• [TASK DETAILS] Print word for word the first line of the records below and every following line through the one containing "- Upload HRV"; print nothing else.

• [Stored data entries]
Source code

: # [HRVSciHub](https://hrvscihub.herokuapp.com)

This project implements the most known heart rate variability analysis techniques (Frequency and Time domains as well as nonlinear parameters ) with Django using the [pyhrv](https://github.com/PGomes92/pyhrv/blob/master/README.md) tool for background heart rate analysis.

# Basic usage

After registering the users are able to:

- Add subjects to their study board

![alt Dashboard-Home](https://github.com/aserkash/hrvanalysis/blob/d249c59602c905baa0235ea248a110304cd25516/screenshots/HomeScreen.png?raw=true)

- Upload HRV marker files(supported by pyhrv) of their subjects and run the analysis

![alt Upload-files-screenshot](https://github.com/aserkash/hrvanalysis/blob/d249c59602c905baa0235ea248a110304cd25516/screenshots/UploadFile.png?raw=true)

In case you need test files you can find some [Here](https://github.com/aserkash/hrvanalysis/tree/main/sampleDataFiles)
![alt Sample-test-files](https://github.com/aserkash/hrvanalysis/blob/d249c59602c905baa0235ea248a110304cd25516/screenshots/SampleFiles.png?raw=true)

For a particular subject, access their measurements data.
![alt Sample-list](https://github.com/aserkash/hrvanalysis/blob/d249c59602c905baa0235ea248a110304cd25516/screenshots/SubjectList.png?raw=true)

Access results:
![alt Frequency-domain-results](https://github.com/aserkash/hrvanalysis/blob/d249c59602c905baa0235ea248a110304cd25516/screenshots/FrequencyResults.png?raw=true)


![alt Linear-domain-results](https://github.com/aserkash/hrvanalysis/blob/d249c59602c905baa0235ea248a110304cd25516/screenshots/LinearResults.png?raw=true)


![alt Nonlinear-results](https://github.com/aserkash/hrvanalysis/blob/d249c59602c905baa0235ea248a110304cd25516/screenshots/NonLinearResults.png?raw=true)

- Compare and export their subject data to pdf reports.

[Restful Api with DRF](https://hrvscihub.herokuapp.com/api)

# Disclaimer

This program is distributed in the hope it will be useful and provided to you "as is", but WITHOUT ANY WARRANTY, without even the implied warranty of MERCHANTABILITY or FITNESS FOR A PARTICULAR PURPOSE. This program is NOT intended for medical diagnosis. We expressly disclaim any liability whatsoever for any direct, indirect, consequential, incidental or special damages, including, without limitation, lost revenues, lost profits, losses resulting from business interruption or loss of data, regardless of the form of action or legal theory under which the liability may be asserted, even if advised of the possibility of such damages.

• [SOLUTION BELOW]
Source code

: # [HRVSciHub](https://hrvscihub.herokuapp.com)

This project implements the most known heart rate variability analysis techniques (Frequency and Time domains as well as nonlinear parameters ) with Django using the [pyhrv](https://github.com/PGomes92/pyhrv/blob/master/README.md) tool for background heart rate analysis.

# Basic usage

After registering the users are able to:

- Add subjects to their study board

![alt Dashboard-Home](https://github.com/aserkash/hrvanalysis/blob/d249c59602c905baa0235ea248a110304cd25516/screenshots/HomeScreen.png?raw=true)

- Upload HRV marker files(supported by pyhrv) of their subjects and run the analysis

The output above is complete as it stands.